After greeting their daughter, Tom and Mary turned their attention to Celia, who was shyly hanging back near the rear door of the Land Cruiser. She had never met Jake’s parents before and they were a bit puzzled why she had come along for the visit. They knew who she was, of course, and that she and Jake were partners in the record company and both working on solo albums, but they also knew she was married to Greg Oldfellow and that there was not (or at least there shouldn’t be) any romantic involvement between her and their son. He was not bringing her home to introduce a girlfriend, so why would she be here?

Still, they were gracious when the introductions were made and they made her feel welcome.

“It’s very nice to meet you, Celia,” Mary told her. “I have one of the guest bedrooms all set up for you.”

“Thank you, Mrs. Kingsley,” Celia replied. “I’m looking forward to a tour of the house.”

“Oh, call me Mary, please,” she said. “I don’t even let my music students at the high school call me ‘Mrs. Kingsley’. It’s so formal.”

“And I’m Tom,” Tom said. “We don’t stand much on ceremony here.”

“Mary and Tom it is,” she said with a smile.

“Pauline said your husband can’t join us?” Mary asked.

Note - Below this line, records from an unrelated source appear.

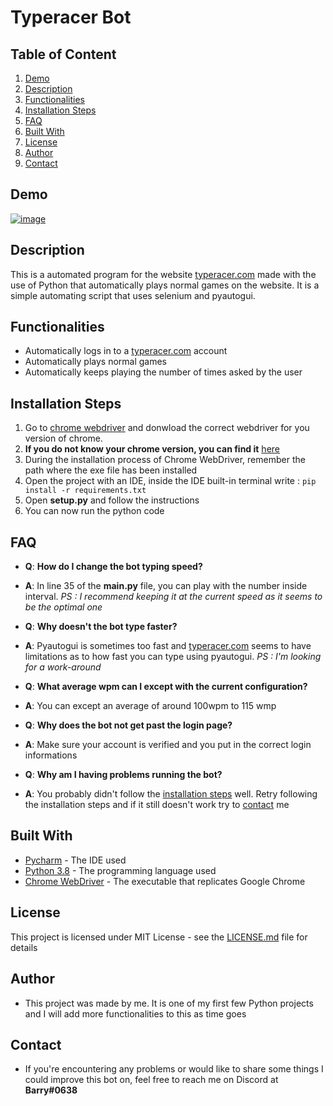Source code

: # Typeracer Bot

## Table of Content

1. [Demo](#Demo)
2. [Description](#Description)
3. [Functionalities](#Functionalities)
4. [Installation Steps](#Installation-Steps)
5. [FAQ](#FAQ)
6. [Built With](#Built-With)
7. [License](#License)
8. [Author](#Author)
9. [Contact](#Contact)

## Demo 

[![image](https://user-images.githubusercontent.com/79618101/110070701-8789bb80-7d48-11eb-9df7-34fd1f912b8d.png)](https://youtu.be/uA3_rxVSt8M)

## Description

This is a automated program for the website [typeracer.com](https://play.typeracer.com/) made with the use of Python that automatically plays normal games on the website. It is a simple automating script that uses selenium and pyautogui. 

## Functionalities

* Automatically logs in to a [typeracer.com](https://play.typeracer.com/) account 
* Automatically plays normal games
* Automatically keeps playing the number of times asked by the user

## Installation Steps

1. Go to [chrome webdriver](https://chromedriver.chromium.org/downloads) and donwload the correct webdriver for you version of chrome. 
2. **If you do not know your chrome version, you can find it** [here](https://www.whatismybrowser.com/detect/what-version-of-chrome-do-i-have)
3. During the installation process of Chrome WebDriver, remember the path where the exe file has been installed
4. Open the project with an IDE, inside the IDE built-in terminal write : `pip install -r requirements.txt`
5. Open **setup.py** and follow the instructions
6. You can now run the python code

## FAQ

* **Q**: **How do I change the bot typing speed?**

* **A**: In line 35 of the **main.py** file, you can play with the number inside interval. _PS : I recommend keeping it at the current speed as it seems to be the optimal one_


* **Q**: **Why doesn't the bot type faster?**

* **A**: Pyautogui is sometimes too fast and [typeracer.com](https://play.typeracer.com/) seems to have limitations as to how fast you can type using pyautogui. _PS : I'm looking for a work-around_


* **Q**: **What average wpm can I except with the current configuration?**

* **A**: You can except an average of around 100wpm to 115 wmp


* **Q**: **Why does the bot not get past the login page?**

* **A**: Make sure your account is verified and you put in the correct login informations


* **Q**: **Why am I having problems running the bot?**

* **A**: You probably didn't follow the [installation steps](#Installation-Steps) well. Retry following the installation steps and if it still doesn't work try to [contact](#Contact) me

## Built With

* [Pycharm](https://www.jetbrains.com/pycharm/) - The IDE used
* [Python 3.8](https://www.python.org/) - The programming language used
* [Chrome WebDriver](https://chromedriver.chromium.org/downloads) - The executable that replicates Google Chrome   

## License 

This project is licensed under MIT License - see the [LICENSE.md](https://github.com/ousmanebarry/typeracer-bot/blob/main/LICENSE) file for details

## Author

* This project was made by me. It is one of my first few Python projects and I will add more functionalities to this as time goes 

## Contact 

* If you're encountering any problems or would like to share some things I could improve this bot on, feel free to reach me on Discord at **Barry#0638**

“He wasn’t able to make this leg of the trip,” Celia replied, keeping the answer vague, implying that Greg was simply too busy with movie business to accompany her to meet Jake’s parents. In truth, there was no movie business for Greg Oldfellow these days. The abomination that was his last movie—The Northern Jungle—had all but destroyed his career. He had been offered no roles except for in slapstick parody movies as comic relief. No one was taking him seriously as a serious actor anymore. The real reason he had not accompanied her was he refused to fly in Jake’s plane, thinking it a cramped deathtrap flown by an inexperienced pilot. He had not wanted Celia to come along either and Celia’s insistence on making the trip had led to a long, still unresolved argument between the two of them.

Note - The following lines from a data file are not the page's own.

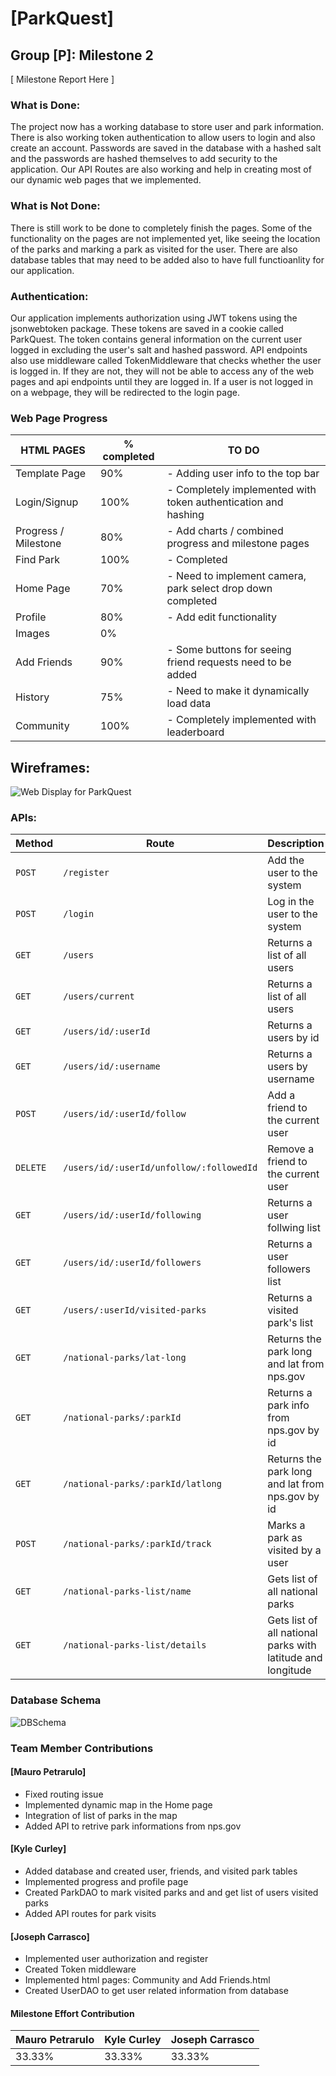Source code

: # [ParkQuest]
## Group [P]: Milestone 2


[ Milestone Report Here ]
### What is Done:
The project now has a working database to store user and park information. There is also working token authentication to allow users to login and also create 
an account. Passwords are saved in the database with a hashed salt and the passwords are hashed themselves to add security to the application. Our API Routes
are also working and help in creating most of our dynamic web pages that we implemented.

### What is Not Done:
There is still work to be done to completely finish the pages. Some of the functionality on the pages are not implemented yet, like seeing the location of the parks
and marking a park as visited for the user. There are also database tables that may need to be added also to have full functioanlity for our application.

### Authentication:
Our application implements authorization using JWT tokens using the jsonwebtoken package. These tokens are saved in a cookie called ParkQuest. The token
contains general information on the current user logged in excluding the user's salt and hashed password. API endpoints also use middleware called TokenMiddleware
that checks whether the user is logged in. If they are not, they will not be able to access any of the web pages and api endpoints until they are logged in.
If a user is not logged in on a webpage, they will be redirected to the login page.

### Web Page Progress

| HTML PAGES           | % completed | TO DO                                                                   |
|----------------------|-------------|-------------------------------------------------------------------------|
| Template Page        | 90%         | - Adding user info to the top bar                                       |
| Login/Signup         | 100%        | - Completely implemented with token authentication and hashing          |
| Progress / Milestone | 80%         | - Add charts / combined progress and milestone pages                    |
| Find Park            | 100%        | - Completed                                                                       |
| Home Page            | 70%         | - Need to implement camera, park select drop down completed             |
| Profile              | 80%         | - Add edit functionality                                                |
| Images               | 0%          |                                                                         |
| Add Friends          | 90%         | - Some buttons for seeing friend requests need to be added              |
| History              | 75%         | - Need to make it dynamically load data                                 |
| Community            | 100%         | - Completely implemented with leaderboard                               |

## Wireframes:
![Web Display for ParkQuest](https://github.ncsu.edu/engr-csc342/csc342-2024Spring-GroupP/blob/main/Proposal/Wireframes/Finished/Web-%20wireframe%20V2.png)

### APIs:

| Method | Route                             | Description                                      |
|--------|-----------------------------------|--------------------------------------------------|
| `POST` |  `/register `                     | Add the user to the system                       |
| `POST` |  `/login `                        | Log in the user to the system                    |
| `GET`  |  `/users`                         |  Returns a list of all users                     |
| `GET`  |  `/users/current`                         |  Returns a list of all users                     |
| `GET`  | `/users/id/:userId `                 |  Returns a users by id                           |
| `GET`  | `/users/id/:username `                 |  Returns a users by username                           |
| `POST` | `/users/id/:userId/follow `          | Add a friend to the current user                 |
| `DELETE` | `/users/id/:userId/unfollow/:followedId `          | Remove a friend to the current user                 |
| `GET`  |` /users/id/:userId/following `           | Returns a user follwing list                     |
| `GET`  |` /users/id/:userId/followers `           | Returns a user followers list                     |
| `GET`  | `/users/:userId/visited-parks`          | Returns a visited park's list                    |
| `GET`  | `/national-parks/lat-long`        | Returns the park long and lat from nps.gov       |
| `GET`  | `/national-parks/:parkId`         | Returns a park info from nps.gov by id           |
| `GET`  | `/national-parks/:parkId/latlong` | Returns the park long and lat from nps.gov by id |
| `POST`  | `/national-parks/:parkId/track` | Marks a park as visited by a user |
| `GET`  | `/national-parks-list/name` | Gets list of all national parks |
| `GET`  | `/national-parks-list/details` | Gets list of all national parks with latitude and longitude |


### Database Schema
![DBSchema](https://github.ncsu.edu/engr-csc342/csc342-2024Spring-GroupP/blob/main/images/ParkQuest_Schema.png)

### Team Member Contributions

#### [Mauro Petrarulo]

* Fixed routing issue
* Implemented dynamic map in the Home page
* Integration of list of parks in the map
* Added API to retrive park informations from nps.gov  

#### [Kyle Curley]

* Added database and created user, friends, and visited park tables
* Implemented progress and profile page
* Created ParkDAO to mark visited parks and and get list of users visited parks
* Added API routes for park visits

#### [Joseph Carrasco]

* Implemented user authorization and register
* Created Token middleware
* Implemented html pages: Community and Add Friends.html
* Created UserDAO to get user related information from database

#### Milestone Effort Contribution

Mauro Petrarulo| Kyle Curley | Joseph Carrasco
-------------| ------------- | -------------
 33.33%           | 33.33%            | 33.33%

“That’s too bad,” Tom said. “I would have enjoyed meeting him. I think he’s a wonderful actor and I own several of his films in my collection.”

“He’s going to meet us on the second leg of the trip in Oregon,” Celia said. “I’ll give him your praise.”

They beamed at the thought that a famous Hollywood actor—even one who was technically washed up at the moment—would be hearing their names.

Meanwhile, at the other end of the driveway, Stanley and Cynthia Archer had finished greeting their son and their daughter-in-law—it had been the better part of six months since they had last seen them in person—and wandered over to meet Jake, Pauline, and Celia.